About a dozen people applied for the Beyond Belief group, Mencher says.
“These were the four strongest candidates and it just so happens they are a wonderful group with very different experiences,” he says. “Most important of what we are doing is modeling the idea that there is no excuse not to have a diverse group of producers. They are out there.”
One of the last interviews on this chilly reporting day is in a small park downtown. A man sits on a bench and when the producers strike up a conversation, he begins talking about his dark, troubled past, and the redemption he believes he’s finding in his life.
“If you believe in God that’s all that really matters,” he tells the group, who are lined up in front of him, listening intently, and recording his words.
The producers shake hands with him afterward and thank the man for his time.
The group’s interviews will provide “interstitials” or breaks within a larger documentary to feature the project’s reporting over the past several months.
“Their prime responsibility is to help get from section to section in the documentary,” Mencher says of the group’s assignment. “(Their mission) is for them to connect with people in the community and help in learning the techniques of filmmaking.”
Looking back over the project Mencher says he hopes the station continues to work with the religious community to help solve problems that stem from economic inequity and racial divides.

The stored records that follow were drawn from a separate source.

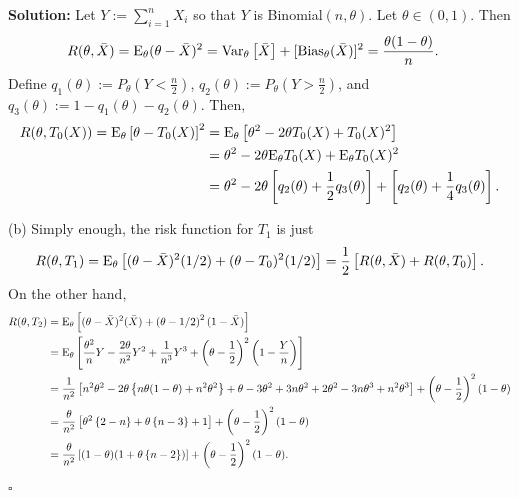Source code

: \documentclass[12pt]{article}
\newcounter{ProofCounter}
\newenvironment{Solution}{\stepcounter{ProofCounter}\textbf{Solution:}}{\hfill$\square$}
\begin{document}
\begin{Solution}
  Let $Y := \sum_{i=1}^{n}X_{i}$ so that $Y$ is Binomial$(n, \theta)$. Let $\theta \in (0,1)$. Then 
  \begin{align*}
    R(\theta, \bar{X}) = \mathrm{E}_{\theta}(\theta - \bar{X})^{2} & = \mathrm{Var}_{\theta}\left[ \bar{X} \right] + [\text{Bias}_{\theta}(\bar{X})]^{2} =
    \frac{\theta(1-\theta)}{n}.
  \end{align*}
  Define $q_1(\theta) := P_{\theta}\left( Y < \frac{n}{2} \right)$, $q_2(\theta) := P_{\theta}\left( Y > \frac{n}{2} \right)$, and $q_3(\theta) := 1 -
  q_{1}(\theta) - q_2(\theta)$. Then,
  \begin{align*}
    R(\theta, T_0(X)) = \mathrm{E}_{\theta}\left[ \theta - T_0(X) \right]^2 & = \mathrm{E}_{\theta}\left[ \theta^2 - 2\theta T_0(X) + T_0(X)^2 \right] \\
    & = \theta^2 - 2\theta \mathrm{E}_{\theta}T_0(X) + \mathrm{E}_{\theta}T_{0}(X)^{2} \\
    & = \theta^2 - 2\theta\left[ q_2(\theta) + \frac{1}{2}q_3(\theta) \right] + \left[ q_2(\theta) + \frac{1}{4}q_3(\theta) \right].
  \end{align*}

  (b) Simply enough, the risk function for $T_1$ is just 
  \[
    R(\theta, T_1) = \mathrm{E}_{\theta}\left[ (\theta - \bar{X})^2(1/2) + (\theta - T_0)^2(1/2) \right] = \frac{1}{2}\left[R(\theta, \bar{X}) +
    R(\theta, T_0)\right].
  \]
  On the other hand,
  \begin{align*}
    R(\theta, T_2) & = \mathrm{E}_{\theta}\left[ (\theta - \bar{X})^2(\bar{X}) + \left( \theta - 1/2 \right)^2(1 - \bar{X}) \right] \\
    & = \mathrm{E}_{\theta}\left[ \frac{\theta^2}{n}Y - \frac{2\theta}{n^2}Y^2 + \frac{1}{n^3}Y^3 + \left( \theta - \frac{1}{2} \right)^2\left( 1 -
        \frac{Y}{n}
    \right) \right] \\
    & = \frac{1}{n^2}\left[ n^2\theta^2 - 2\theta\left\{ n\theta(1-\theta) + n^2\theta^2 \right\} + \theta - 3\theta^2 + 3n\theta^2 + 2\theta^2 -
    3n\theta^3 + n^2\theta^3 \right] + \left( \theta - \frac{1}{2} \right)^2(1 - \theta) \\
    & = \frac{\theta}{n^2}\left[ \theta^2\left\{ 2 - n \right\} + \theta\left\{ n-3 \right\} + 1 \right] + \left( \theta - \frac{1}{2} \right)^2(1 - \theta) \\
    & = \frac{\theta}{n^2}\left[ (1-\theta)(1 + \theta\left\{ n-2 \right\}) \right] + \left( \theta - \frac{1}{2} \right)^2(1 - \theta). \\
  \end{align*}
\end{Solution}
\end{document}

“Religion is not the most important thing to everyone,” he says, “but I have not seen anything, anywhere, that has replaced religion in being the social fabric of a city, especially in Kansas City.”
Beyond Belief is a KCPT and Hale Center for Journalism project featuring a series of stories and discussions about faith and the different faith traditions in our diverse city. The project is part of Localore: Finding America, created by AIR, a Boston-based network of independent public media producers. Principle funding comes from the Corporation for Public Broadcasting. Learn more about “Beyond Belief” here.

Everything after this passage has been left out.